Department of Surgery
Islet cell transplantation is the most potent therapy for patients with type 1 diabetes. However, there are two major problems besetting this process. First, there are not enough islets available for transplant. Second, islets after transplantation are often undergoing apoptosis due to the stresses encountered during islet harvest and after transplantation. The ongoing projects in the Islet Cell Transplantation lab led by Dr. Hongjun Wang are focused on pancreatic islet cell biology and transplantation immunology in the treatment of type 1 and type 2 diabetes and chronic pancreatitis. The primary areas of investigation in the Wang lab include:
- Generation of insulin-secreting cells from adipose stem cells to expand the source of transplanted islets
- Mechanisms that lead to islet death after allogeneic and autologous islet transplantation
- Interventional approaches that can protect islets from apoptosis and immune rejection by induction of protective genes or encapsulating islets with nanoparticles
- The role of HO-1 in obesity and insulin resistance
- A translational approach that can prevent the onset of surgical diabetes after total pancreatectomy and islet autotransplantation for patients with chronic pancreatitis.
Type 1 Diabetes
Islet cell transplantation is the most potent therapy for patients with type 1 diabetes. However, there are two major problems besetting this process. First, there are not enough islets available for
transplant. Second, islets after transplantation are often undergoing apoptosis due to the stresses encountered during islet harvest and after transplantation and the consequent immune rejection response, thus their function is compromised. Ongoing projects in the Wang lab focus on solving these problems. Major areas of investigation include:
- The roles of a protective gene, heme oxygenase-1 (HO-1) and its products, carbon monoxide and bilirubin in islet transplantation;
- Generation of insulin-secreting cells from adult stem cells (e.g., adipose stem cells, umbilical cord stem cells) to expand source of transplanted islets;
- Developing novel encapsulation methods using FDA approved nanoparticles to protect islets from apoptosis and immune rejection;
- Understanding the role of the Regulator of G Protein Signaling 2 (RGS2) in islet regeneration.
Chronic Pancreatitis (CP)
CP is a long-standing inflammation of the pancreas that alters its normal structure and functions. Current therapies for CP patients focus on pain relief medically, endoscopically and surgically (by resection of diseased parenchyma and drainage of obstructed ducts). In patients with intractable pain and those with diffuse small duct diseases, total pancreatectomy with islet autotransplantation (TP-IAT) can be an ideal treatment option. Together with Drs. David B Adams and Katherine A Morgan, we are developing interventional procedures including induction of protective genes, nano-encapsulation, and cotransplantation with mesenchymal stem cells to improve islet yield quantity and quality in order to prevent onset of surgical diabetes after TP-IAT in patients with chronic pancreatitis. These are all areas that a bioengineered approach may help facilitate clinical translational science.

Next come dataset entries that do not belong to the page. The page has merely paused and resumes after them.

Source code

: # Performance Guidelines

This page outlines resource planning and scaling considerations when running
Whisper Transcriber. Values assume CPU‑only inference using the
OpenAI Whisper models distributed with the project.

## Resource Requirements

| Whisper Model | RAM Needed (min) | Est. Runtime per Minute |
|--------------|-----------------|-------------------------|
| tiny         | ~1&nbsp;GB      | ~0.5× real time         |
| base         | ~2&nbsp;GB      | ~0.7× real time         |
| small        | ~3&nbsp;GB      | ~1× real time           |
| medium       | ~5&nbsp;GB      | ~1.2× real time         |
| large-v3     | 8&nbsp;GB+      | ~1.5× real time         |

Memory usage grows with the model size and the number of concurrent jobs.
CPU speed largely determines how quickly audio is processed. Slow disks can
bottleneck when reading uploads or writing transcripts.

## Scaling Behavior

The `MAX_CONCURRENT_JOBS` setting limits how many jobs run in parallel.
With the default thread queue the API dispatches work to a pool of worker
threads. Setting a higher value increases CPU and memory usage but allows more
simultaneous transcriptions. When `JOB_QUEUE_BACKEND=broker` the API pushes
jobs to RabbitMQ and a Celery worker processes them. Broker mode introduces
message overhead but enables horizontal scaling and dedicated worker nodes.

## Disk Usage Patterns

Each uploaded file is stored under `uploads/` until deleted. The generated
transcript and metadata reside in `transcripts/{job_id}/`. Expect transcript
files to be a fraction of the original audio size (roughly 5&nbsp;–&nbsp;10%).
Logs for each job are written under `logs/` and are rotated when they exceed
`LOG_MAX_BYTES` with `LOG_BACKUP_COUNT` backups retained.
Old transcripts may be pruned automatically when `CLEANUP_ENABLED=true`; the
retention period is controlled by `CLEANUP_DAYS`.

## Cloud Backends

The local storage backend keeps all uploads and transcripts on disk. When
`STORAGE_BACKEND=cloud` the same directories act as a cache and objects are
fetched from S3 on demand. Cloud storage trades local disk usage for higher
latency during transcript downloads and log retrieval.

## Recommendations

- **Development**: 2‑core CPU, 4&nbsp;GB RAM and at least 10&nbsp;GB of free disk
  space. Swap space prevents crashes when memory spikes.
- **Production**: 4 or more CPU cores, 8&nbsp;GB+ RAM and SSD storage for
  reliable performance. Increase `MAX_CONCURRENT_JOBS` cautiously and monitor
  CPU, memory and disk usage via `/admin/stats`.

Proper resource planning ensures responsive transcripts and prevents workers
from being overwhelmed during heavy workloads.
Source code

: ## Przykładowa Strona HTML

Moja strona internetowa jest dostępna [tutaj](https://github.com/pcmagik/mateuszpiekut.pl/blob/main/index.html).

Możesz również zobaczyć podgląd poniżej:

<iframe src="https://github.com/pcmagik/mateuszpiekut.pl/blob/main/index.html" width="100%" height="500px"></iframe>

Clean Cell Facility for Tissue Engineering
The second floor of the Clinical Science Building at MUSC houses The Center for Cellular Therapy (CCT). The primary goals of the CCT are to: produce expanded celltherapy and gene-therapy based biotherapeutic products for Phase I and II clinical studies (employing current Good Manufacturing Practices (cGMP)), serve as a regulatory resource to MUSC in the preparation of cell and gene-therapy based INDs, and to facilitate clinical development of novel cellular cancer therapies. The CCT facility houses three fully equipped, FDA/ISO compliant, manufacturing suites available for clinical trials using cell-mediated therapy. The CCT facility consists of three components: a 200 sq. ft. Process Optimization Lab, a 200 sq. ft. Materials Management/QC Laboratory, and a 1000 sq. ft. clean room suite comprised of manufacturing rooms, general processing area, storage, gowning and de-gowning areas. The cGMP clean room suite contains three annually certified ISO 14644-1 compliant Class 6 manufacturing rooms, with monthly in-house testing placing them at or below Class 5. Each of these is a fully functional processing laboratory containing well-maintained, highest quality laboratory equipment. In addition, each room contains at least one Class 5 Biological Safety Cabinet (BSC) for performing open system sterile processing. The CCT staff has extensive experience in all aspects of cellular therapy and cGMP Phase I/II manufacturing of autologous cellular products. This includes cGMP handling of blood components; dendritic cell, T cell & immunotherapy expertise; as well as clinical experience in transplantation & cellular therapies. In addition to technical expertise, there is extensive QA/QC and regulatory experience available to ensure FDA compliance during the development of each specific cellular product. CCT staff can provide assistance in the development of standard operating procedures, the performance of process and/or equipment validation, staff training & competency/proficiency assessments, as well as the preparation of regulatory documents including IND applications.